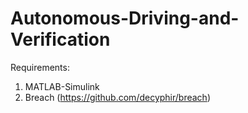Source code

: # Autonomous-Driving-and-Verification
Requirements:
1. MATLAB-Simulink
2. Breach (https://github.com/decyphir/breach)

* * *

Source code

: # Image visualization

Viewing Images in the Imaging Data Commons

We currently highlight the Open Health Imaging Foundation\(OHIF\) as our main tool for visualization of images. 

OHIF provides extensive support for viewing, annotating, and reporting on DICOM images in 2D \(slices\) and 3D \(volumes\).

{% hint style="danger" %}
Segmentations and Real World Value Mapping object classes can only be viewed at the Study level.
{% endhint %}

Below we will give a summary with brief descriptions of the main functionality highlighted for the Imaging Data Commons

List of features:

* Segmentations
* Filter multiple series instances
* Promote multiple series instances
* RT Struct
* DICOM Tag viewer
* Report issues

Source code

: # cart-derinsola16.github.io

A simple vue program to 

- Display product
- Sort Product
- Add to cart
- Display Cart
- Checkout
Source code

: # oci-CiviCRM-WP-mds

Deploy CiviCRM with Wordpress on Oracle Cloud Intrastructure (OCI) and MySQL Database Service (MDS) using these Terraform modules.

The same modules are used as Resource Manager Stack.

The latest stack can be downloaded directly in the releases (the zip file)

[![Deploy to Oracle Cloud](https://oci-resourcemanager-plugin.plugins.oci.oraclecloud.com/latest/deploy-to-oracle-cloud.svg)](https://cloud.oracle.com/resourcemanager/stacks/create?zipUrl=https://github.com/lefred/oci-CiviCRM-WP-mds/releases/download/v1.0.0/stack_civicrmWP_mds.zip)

_Task to complete_: Each line in the entries above, starting at the line with "OHIF provides extensive" and ending at the line with "[![Deploy to Oracle", is to be printed exactly, and only those lines.

_Written solution_:
OHIF provides extensive support for viewing, annotating, and reporting on DICOM images in 2D \(slices\) and 3D \(volumes\).

{% hint style="danger" %}
Segmentations and Real World Value Mapping object classes can only be viewed at the Study level.
{% endhint %}

Below we will give a summary with brief descriptions of the main functionality highlighted for the Imaging Data Commons

List of features:

* Segmentations
* Filter multiple series instances
* Promote multiple series instances
* RT Struct
* DICOM Tag viewer
* Report issues

Source code

: # cart-derinsola16.github.io

A simple vue program to 

- Display product
- Sort Product
- Add to cart
- Display Cart
- Checkout
Source code

: # oci-CiviCRM-WP-mds

Deploy CiviCRM with Wordpress on Oracle Cloud Intrastructure (OCI) and MySQL Database Service (MDS) using these Terraform modules.

The same modules are used as Resource Manager Stack.

The latest stack can be downloaded directly in the releases (the zip file)

[![Deploy to Oracle Cloud](https://oci-resourcemanager-plugin.plugins.oci.oraclecloud.com/latest/deploy-to-oracle-cloud.svg)](https://cloud.oracle.com/resourcemanager/stacks/create?zipUrl=https://github.com/lefred/oci-CiviCRM-WP-mds/releases/download/v1.0.0/stack_civicrmWP_mds.zip)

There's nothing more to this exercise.